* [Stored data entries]
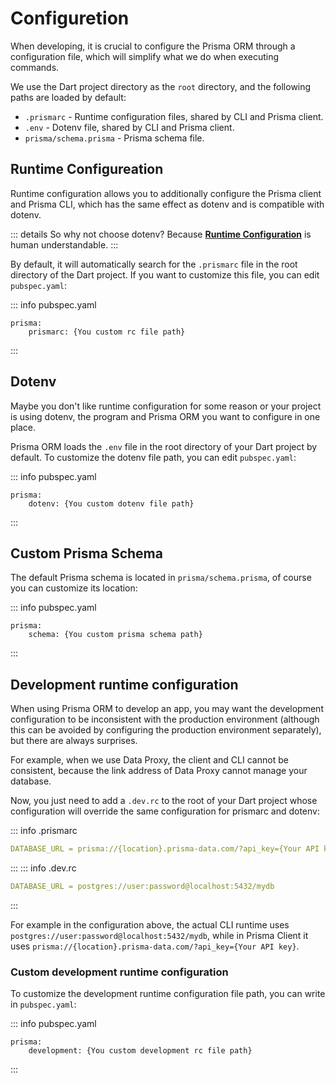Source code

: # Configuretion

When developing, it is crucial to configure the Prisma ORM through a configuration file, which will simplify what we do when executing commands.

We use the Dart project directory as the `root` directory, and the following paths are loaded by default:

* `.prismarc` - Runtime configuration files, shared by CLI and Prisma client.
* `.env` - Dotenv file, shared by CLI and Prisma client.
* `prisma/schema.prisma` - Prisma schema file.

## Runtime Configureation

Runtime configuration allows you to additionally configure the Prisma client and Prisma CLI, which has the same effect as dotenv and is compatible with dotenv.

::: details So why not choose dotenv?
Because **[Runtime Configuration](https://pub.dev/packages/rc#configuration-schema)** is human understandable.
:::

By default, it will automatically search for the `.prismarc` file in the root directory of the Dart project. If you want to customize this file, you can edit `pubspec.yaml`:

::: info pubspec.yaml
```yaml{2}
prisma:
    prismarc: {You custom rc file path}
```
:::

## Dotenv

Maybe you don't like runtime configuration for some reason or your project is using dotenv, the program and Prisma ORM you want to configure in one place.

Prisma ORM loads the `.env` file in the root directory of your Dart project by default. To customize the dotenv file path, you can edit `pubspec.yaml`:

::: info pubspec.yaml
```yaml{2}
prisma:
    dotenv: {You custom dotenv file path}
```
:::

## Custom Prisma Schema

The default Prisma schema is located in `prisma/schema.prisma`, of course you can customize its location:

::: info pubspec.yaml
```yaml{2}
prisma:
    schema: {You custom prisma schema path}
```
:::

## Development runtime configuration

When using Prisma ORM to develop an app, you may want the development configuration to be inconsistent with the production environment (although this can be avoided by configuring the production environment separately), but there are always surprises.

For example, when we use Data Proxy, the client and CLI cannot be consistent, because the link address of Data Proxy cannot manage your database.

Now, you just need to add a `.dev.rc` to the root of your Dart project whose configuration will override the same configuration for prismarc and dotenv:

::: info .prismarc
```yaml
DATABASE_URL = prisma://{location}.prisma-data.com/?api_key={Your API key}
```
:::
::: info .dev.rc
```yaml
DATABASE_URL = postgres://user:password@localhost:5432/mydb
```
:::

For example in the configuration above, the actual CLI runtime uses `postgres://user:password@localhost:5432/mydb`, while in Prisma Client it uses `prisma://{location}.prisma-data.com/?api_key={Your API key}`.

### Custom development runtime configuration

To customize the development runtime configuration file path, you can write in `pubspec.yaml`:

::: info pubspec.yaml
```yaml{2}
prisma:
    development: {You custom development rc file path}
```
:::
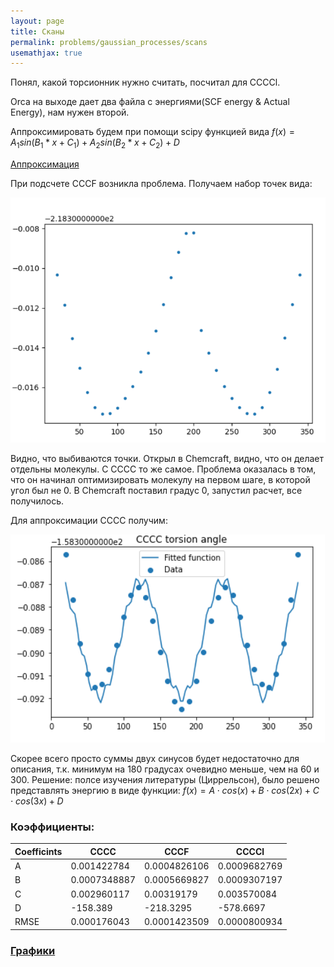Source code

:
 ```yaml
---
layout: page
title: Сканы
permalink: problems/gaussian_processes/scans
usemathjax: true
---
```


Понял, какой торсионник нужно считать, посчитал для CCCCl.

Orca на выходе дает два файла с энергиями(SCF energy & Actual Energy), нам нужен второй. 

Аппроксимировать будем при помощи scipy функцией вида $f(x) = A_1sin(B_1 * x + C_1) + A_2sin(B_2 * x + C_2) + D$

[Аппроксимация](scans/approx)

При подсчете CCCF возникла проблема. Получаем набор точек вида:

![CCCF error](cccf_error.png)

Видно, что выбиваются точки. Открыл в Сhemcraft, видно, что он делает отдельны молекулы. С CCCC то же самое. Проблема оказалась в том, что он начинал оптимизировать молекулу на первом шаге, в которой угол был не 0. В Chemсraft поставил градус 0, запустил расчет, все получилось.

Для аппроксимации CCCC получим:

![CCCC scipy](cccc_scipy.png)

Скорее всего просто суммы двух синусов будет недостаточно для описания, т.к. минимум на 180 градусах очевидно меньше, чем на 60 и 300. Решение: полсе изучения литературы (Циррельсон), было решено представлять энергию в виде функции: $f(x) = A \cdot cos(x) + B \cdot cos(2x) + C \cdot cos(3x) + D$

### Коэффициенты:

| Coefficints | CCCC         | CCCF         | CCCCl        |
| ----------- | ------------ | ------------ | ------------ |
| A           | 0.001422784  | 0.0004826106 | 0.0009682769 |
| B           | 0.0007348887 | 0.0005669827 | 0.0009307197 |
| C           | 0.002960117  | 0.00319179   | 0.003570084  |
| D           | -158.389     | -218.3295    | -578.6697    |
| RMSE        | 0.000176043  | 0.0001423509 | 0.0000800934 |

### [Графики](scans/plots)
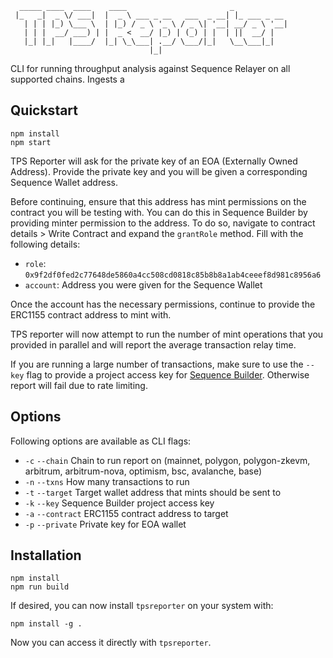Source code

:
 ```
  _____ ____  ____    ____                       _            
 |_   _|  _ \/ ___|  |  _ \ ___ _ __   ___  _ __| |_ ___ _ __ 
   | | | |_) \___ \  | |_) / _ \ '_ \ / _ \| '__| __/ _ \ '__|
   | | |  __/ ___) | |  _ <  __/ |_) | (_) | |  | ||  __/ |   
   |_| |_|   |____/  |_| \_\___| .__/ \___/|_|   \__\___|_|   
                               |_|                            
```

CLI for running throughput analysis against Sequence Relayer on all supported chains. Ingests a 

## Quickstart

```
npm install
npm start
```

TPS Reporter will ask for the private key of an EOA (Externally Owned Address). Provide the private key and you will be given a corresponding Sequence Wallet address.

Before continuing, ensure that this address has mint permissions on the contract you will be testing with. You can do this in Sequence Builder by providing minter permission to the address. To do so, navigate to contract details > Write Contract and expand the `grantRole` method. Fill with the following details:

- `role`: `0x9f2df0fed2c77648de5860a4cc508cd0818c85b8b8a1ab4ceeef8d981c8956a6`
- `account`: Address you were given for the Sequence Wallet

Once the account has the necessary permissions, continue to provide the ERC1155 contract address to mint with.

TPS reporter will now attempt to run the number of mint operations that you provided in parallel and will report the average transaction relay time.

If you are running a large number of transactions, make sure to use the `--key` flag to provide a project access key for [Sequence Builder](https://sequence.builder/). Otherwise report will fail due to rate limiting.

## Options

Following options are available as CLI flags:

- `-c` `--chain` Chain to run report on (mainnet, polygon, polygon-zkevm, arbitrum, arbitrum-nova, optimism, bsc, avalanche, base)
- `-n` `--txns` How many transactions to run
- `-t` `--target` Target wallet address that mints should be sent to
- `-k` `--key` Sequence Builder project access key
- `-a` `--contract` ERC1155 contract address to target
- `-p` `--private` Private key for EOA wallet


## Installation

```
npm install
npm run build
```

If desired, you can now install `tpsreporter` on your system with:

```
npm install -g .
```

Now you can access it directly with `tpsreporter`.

* [What is expected] Your answer is an exact copy of the records above, stripped of pictures.

* [Answer for this exercise]
Source code

: # Configuretion

When developing, it is crucial to configure the Prisma ORM through a configuration file, which will simplify what we do when executing commands.

We use the Dart project directory as the `root` directory, and the following paths are loaded by default:

* `.prismarc` - Runtime configuration files, shared by CLI and Prisma client.
* `.env` - Dotenv file, shared by CLI and Prisma client.
* `prisma/schema.prisma` - Prisma schema file.

## Runtime Configureation

Runtime configuration allows you to additionally configure the Prisma client and Prisma CLI, which has the same effect as dotenv and is compatible with dotenv.

::: details So why not choose dotenv?
Because **[Runtime Configuration](https://pub.dev/packages/rc#configuration-schema)** is human understandable.
:::

By default, it will automatically search for the `.prismarc` file in the root directory of the Dart project. If you want to customize this file, you can edit `pubspec.yaml`:

::: info pubspec.yaml
```yaml{2}
prisma:
    prismarc: {You custom rc file path}
```
:::

## Dotenv

Maybe you don't like runtime configuration for some reason or your project is using dotenv, the program and Prisma ORM you want to configure in one place.

Prisma ORM loads the `.env` file in the root directory of your Dart project by default. To customize the dotenv file path, you can edit `pubspec.yaml`:

::: info pubspec.yaml
```yaml{2}
prisma:
    dotenv: {You custom dotenv file path}
```
:::

## Custom Prisma Schema

The default Prisma schema is located in `prisma/schema.prisma`, of course you can customize its location:

::: info pubspec.yaml
```yaml{2}
prisma:
    schema: {You custom prisma schema path}
```
:::

## Development runtime configuration

When using Prisma ORM to develop an app, you may want the development configuration to be inconsistent with the production environment (although this can be avoided by configuring the production environment separately), but there are always surprises.

For example, when we use Data Proxy, the client and CLI cannot be consistent, because the link address of Data Proxy cannot manage your database.

Now, you just need to add a `.dev.rc` to the root of your Dart project whose configuration will override the same configuration for prismarc and dotenv:

::: info .prismarc
```yaml
DATABASE_URL = prisma://{location}.prisma-data.com/?api_key={Your API key}
```
:::
::: info .dev.rc
```yaml
DATABASE_URL = postgres://user:password@localhost:5432/mydb
```
:::

For example in the configuration above, the actual CLI runtime uses `postgres://user:password@localhost:5432/mydb`, while in Prisma Client it uses `prisma://{location}.prisma-data.com/?api_key={Your API key}`.

### Custom development runtime configuration

To customize the development runtime configuration file path, you can write in `pubspec.yaml`:

::: info pubspec.yaml
```yaml{2}
prisma:
    development: {You custom development rc file path}
```
:::
Source code

:
 ```yaml
---
layout: page
title: Сканы
permalink: problems/gaussian_processes/scans
usemathjax: true
---
```


Понял, какой торсионник нужно считать, посчитал для CCCCl.

Orca на выходе дает два файла с энергиями(SCF energy & Actual Energy), нам нужен второй. 

Аппроксимировать будем при помощи scipy функцией вида $f(x) = A_1sin(B_1 * x + C_1) + A_2sin(B_2 * x + C_2) + D$

[Аппроксимация](scans/approx)

При подсчете CCCF возникла проблема. Получаем набор точек вида:

![CCCF error](cccf_error.png)

Видно, что выбиваются точки. Открыл в Сhemcraft, видно, что он делает отдельны молекулы. С CCCC то же самое. Проблема оказалась в том, что он начинал оптимизировать молекулу на первом шаге, в которой угол был не 0. В Chemсraft поставил градус 0, запустил расчет, все получилось.

Для аппроксимации CCCC получим:

![CCCC scipy](cccc_scipy.png)

Скорее всего просто суммы двух синусов будет недостаточно для описания, т.к. минимум на 180 градусах очевидно меньше, чем на 60 и 300. Решение: полсе изучения литературы (Циррельсон), было решено представлять энергию в виде функции: $f(x) = A \cdot cos(x) + B \cdot cos(2x) + C \cdot cos(3x) + D$

### Коэффициенты:

| Coefficints | CCCC         | CCCF         | CCCCl        |
| ----------- | ------------ | ------------ | ------------ |
| A           | 0.001422784  | 0.0004826106 | 0.0009682769 |
| B           | 0.0007348887 | 0.0005669827 | 0.0009307197 |
| C           | 0.002960117  | 0.00319179   | 0.003570084  |
| D           | -158.389     | -218.3295    | -578.6697    |
| RMSE        | 0.000176043  | 0.0001423509 | 0.0000800934 |

### [Графики](scans/plots)
Source code

:
 ```
  _____ ____  ____    ____                       _            
 |_   _|  _ \/ ___|  |  _ \ ___ _ __   ___  _ __| |_ ___ _ __ 
   | | | |_) \___ \  | |_) / _ \ '_ \ / _ \| '__| __/ _ \ '__|
   | | |  __/ ___) | |  _ <  __/ |_) | (_) | |  | ||  __/ |   
   |_| |_|   |____/  |_| \_\___| .__/ \___/|_|   \__\___|_|   
                               |_|                            
```

CLI for running throughput analysis against Sequence Relayer on all supported chains. Ingests a 

## Quickstart

```
npm install
npm start
```

TPS Reporter will ask for the private key of an EOA (Externally Owned Address). Provide the private key and you will be given a corresponding Sequence Wallet address.

Before continuing, ensure that this address has mint permissions on the contract you will be testing with. You can do this in Sequence Builder by providing minter permission to the address. To do so, navigate to contract details > Write Contract and expand the `grantRole` method. Fill with the following details:

- `role`: `0x9f2df0fed2c77648de5860a4cc508cd0818c85b8b8a1ab4ceeef8d981c8956a6`
- `account`: Address you were given for the Sequence Wallet

Once the account has the necessary permissions, continue to provide the ERC1155 contract address to mint with.

TPS reporter will now attempt to run the number of mint operations that you provided in parallel and will report the average transaction relay time.

If you are running a large number of transactions, make sure to use the `--key` flag to provide a project access key for [Sequence Builder](https://sequence.builder/). Otherwise report will fail due to rate limiting.

## Options

Following options are available as CLI flags:

- `-c` `--chain` Chain to run report on (mainnet, polygon, polygon-zkevm, arbitrum, arbitrum-nova, optimism, bsc, avalanche, base)
- `-n` `--txns` How many transactions to run
- `-t` `--target` Target wallet address that mints should be sent to
- `-k` `--key` Sequence Builder project access key
- `-a` `--contract` ERC1155 contract address to target
- `-p` `--private` Private key for EOA wallet


## Installation

```
npm install
npm run build
```

If desired, you can now install `tpsreporter` on your system with:

```
npm install -g .
```

Now you can access it directly with `tpsreporter`.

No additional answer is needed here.